HP vertica SQL query to create new column
This is the table I have and I have 5 distinct programs. when a user like a program it reads as follows:
User Program
----------------
A 1
A 4
B 2
B 4
B 5
However I want to write a query that will allow me to also see the 5 distinct programs for each of my user and create a new column that will take two value (binary) 1 if the user liked a specific program and if not 0. Any help will be appreciated. Thanks
User Program NewColumn
A 1 1
A 2 0
A 3 0
A 4 1
A 5 0
B 1 0
B 2 1
B 3 0
B 4 1
B 5 1
0
Comments
Tricky. I needed a little challenge today.
Part of the problem is that UserProgram doesn't contain information about program #3, even though you're output has it. So, at the very least, I had to create a Programs table to store all the distinct programs. If that's not a problem in your data set, then you could replace my lookup to Programs with a "select distinct program from UserProgram".
Then it's a matter of cartesianing the results together. But my original attempt here didn't work, since whatever base table I had had a tendency to drive the result. So, I puleld away, and use a dual cartesian from dual. That solved it.
Solution:
dbadmin=> select * From userprogram ;
user | program
------+---------
A | 4
A | 1
B | 4
B | 5
B | 2
(5 rows)
dbadmin=> select * from programs ;
program | description
---------+-------------
1 | program 1
3 | program 3
5 | program 5
2 | program 2
4 | program 4
(5 rows)
WITH cartesian AS
(select users."user", programs.program
from dual
join (select distinct "user" from userprogram) as users on 1=1
join (select program From programs) as programs on 1=1 )
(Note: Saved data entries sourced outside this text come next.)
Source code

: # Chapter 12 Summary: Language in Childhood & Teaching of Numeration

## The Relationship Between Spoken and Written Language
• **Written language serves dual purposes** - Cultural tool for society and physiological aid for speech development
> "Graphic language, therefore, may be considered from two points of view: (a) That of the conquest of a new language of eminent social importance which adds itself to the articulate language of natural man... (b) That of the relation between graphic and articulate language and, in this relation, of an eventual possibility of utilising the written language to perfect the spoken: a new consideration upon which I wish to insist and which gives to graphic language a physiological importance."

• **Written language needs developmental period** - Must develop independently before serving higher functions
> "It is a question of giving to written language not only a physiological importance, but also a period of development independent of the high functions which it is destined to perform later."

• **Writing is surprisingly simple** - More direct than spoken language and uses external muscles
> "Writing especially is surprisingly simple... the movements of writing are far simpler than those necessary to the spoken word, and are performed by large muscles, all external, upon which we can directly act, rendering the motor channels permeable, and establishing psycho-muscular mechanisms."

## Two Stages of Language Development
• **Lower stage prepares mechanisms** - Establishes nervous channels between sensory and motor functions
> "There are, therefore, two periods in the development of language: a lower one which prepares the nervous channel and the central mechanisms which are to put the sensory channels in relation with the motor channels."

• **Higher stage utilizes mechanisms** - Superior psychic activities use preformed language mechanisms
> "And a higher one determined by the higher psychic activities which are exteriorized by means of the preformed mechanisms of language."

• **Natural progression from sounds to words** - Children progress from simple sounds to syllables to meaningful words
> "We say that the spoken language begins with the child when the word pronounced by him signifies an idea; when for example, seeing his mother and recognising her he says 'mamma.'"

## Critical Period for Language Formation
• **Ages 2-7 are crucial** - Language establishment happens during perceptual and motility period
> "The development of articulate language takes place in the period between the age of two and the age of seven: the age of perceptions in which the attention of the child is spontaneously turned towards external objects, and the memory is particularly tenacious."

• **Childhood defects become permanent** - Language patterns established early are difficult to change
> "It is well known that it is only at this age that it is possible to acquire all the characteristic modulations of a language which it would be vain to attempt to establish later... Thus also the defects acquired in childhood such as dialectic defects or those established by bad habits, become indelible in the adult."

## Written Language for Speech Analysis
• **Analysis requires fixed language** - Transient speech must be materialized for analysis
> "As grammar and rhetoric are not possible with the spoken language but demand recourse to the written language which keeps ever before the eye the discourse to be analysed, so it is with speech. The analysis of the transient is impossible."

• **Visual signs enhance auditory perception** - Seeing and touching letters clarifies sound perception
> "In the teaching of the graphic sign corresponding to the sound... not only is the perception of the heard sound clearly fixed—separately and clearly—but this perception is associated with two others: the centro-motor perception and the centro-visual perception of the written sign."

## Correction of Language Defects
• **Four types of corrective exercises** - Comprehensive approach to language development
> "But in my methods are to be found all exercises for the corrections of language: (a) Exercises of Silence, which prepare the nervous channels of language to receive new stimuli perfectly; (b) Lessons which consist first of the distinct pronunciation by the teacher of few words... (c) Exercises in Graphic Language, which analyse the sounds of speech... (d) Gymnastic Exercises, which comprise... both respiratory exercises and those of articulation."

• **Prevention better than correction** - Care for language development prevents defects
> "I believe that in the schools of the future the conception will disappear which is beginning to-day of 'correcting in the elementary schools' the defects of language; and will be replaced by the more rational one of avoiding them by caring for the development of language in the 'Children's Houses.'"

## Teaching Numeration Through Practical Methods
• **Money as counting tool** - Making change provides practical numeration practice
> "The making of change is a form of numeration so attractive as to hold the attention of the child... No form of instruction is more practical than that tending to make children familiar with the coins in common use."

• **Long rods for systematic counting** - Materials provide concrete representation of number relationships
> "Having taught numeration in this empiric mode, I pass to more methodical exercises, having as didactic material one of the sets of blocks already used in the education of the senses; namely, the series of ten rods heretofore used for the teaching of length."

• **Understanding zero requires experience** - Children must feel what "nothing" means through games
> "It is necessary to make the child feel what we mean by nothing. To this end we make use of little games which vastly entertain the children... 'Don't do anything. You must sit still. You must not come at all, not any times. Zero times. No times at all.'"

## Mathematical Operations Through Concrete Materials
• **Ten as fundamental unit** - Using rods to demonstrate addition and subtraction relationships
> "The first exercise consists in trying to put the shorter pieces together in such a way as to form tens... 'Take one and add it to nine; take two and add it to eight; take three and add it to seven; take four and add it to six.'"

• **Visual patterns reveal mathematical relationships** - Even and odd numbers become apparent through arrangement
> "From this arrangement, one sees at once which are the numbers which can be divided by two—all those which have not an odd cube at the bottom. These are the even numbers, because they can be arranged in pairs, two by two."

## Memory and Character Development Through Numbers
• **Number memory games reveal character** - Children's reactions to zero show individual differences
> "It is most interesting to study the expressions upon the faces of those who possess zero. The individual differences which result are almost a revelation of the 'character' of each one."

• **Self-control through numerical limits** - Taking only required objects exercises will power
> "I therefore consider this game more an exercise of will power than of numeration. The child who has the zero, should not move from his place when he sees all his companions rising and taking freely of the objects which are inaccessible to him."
select c."user", c.program
, case when c.program=up.program then 1 else 0 end
from cartesian c
left join userprogram up on c."user" = up."user" and c.program=up.program
order by 1,2 ;
user | program | case
------+---------+------
A | 1 | 1
A | 2 | 0
A | 3 | 0
A | 4 | 1
A | 5 | 0
B | 1 | 0
B | 2 | 1
B | 3 | 0
B | 4 | 1
B | 5 | 1
(10 rows)
I do have some concerns about how well such a thing might scale. But so long as the projection on UserProgram is ordered by User,Program it should be fairly efficient. With Clause Materialization might also help the performance here, if need be.
Thank you for the reply !!! This works out beautifully